Human La binds to poly(A) in human cells. (A) Crosslinking immunoprecipitation of transfected myc-PABP and GFP-hLa or GFP-hLa mutants in HEK293T cells. Left: limiting digestion with RNase I; right: Digestion with RNase T1. IP: immunoprecipitation. Presence of poly(A) or pre-tRNA Met-e in immunoprecipitated RNPs was assessed by Northern blot. Bottom: Western blot confirming transfection of myc-PABP or GFP-hLa. (B) Co-immunoprecipitation of cyclin D (CCND1) mRNA, BiP mRNA or 5.8S rRNA with GFP-hLa 1–375 versus GFP-hLa 1-375 K86A/T87A/K88A relative to GFP vector only control as measured by qPCR. Error bars correspond to standard error of the mean, asterisks highlight statistically significant changes (*P-value < 0.05; ***P-value < 0.001 two-tailed Student's t-test).

Figure 5.

The poly(A) binding mode promotes hLa entry into polysomes. Top: Trace of ribosomes/polysomes fractionated from HEK293T cells transfected with indicated constructs or treated with puromycin. Bottom: Western blots versus Rpl9 and GFP-hLa, GFP hLa 1–375 and indicated mutants, as well as a puromycin treated control for GFP hLa 1–375.

Figure 6.

The human La poly(A) binding mode contributes to La function in translation. (A) Left: Schematic of bicistronic reporter construct used for direct transfection into HEK293T cells. Right: Western blots of transfected myc-PABP, GFP-hLa, GFP-hLa 1–375 or K86A/T87A/K88A mutants of these. GAPDH shown as loading control. (B) Relative expression of cap-dependent (left; renilla) and cap-independent (right; firefly) reporter genes in the presence of overexpressed GFP-hLa, GFP-hLa 1–375 or the K86A/T87A/K88A mutants on the 20A or 40A tailed mRNA reporter constructs normalized to level expression in GFP vector control. (C) Enhanced expression from bicistronic reporter mRNAs upon co-expression of GFP-hLa 1–375 is not due to enhanced reporter mRNA stability.
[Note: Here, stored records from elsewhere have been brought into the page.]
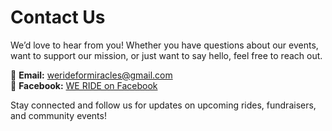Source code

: # Contact Us

We’d love to hear from you! Whether you have questions about our events, want to support our mission, or just want to say hello, feel free to reach out.

📧 **Email:** [werideformiracles@gmail.com](mailto:werideformiracles@gmail.com)  
📍 **Facebook:** [WE RIDE on Facebook](https://www.facebook.com/share/g/15paWYZRjv/)

Stay connected and follow us for updates on upcoming rides, fundraisers, and community events!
Total RNA was isolated and levels of transfected 20A or 40A bicistronic reporters were assessed by qPCR 8 h post-transfection in cells that had been previously transfected by indicated GFP or GFP-hLa 1–375 constructs. Reporter mRNA levels are provided relative to amounts in the GFP-vector transfected cells after normalization for total RNA abundance via qPCR for the U5 snRNA. (D) Effect of overexpression of myc-PABP on the GFP-hLa and GFP-hLa 1–375 associated expression of cap-dependent (left, renilla) and cap-independent (right, firefly), normalized to the expression levels in the context of the GFP vector control ± overexpression of myc-PABP. (E) Ratios of renilla/luciferase expression in the context of GFP-hLa or GFP-hLa 1–375 expression ± the expression of myc-PABP. (*P-value < 0.05; ** P-value <0.01; ***P-value < 0.001). Error bars: SEM.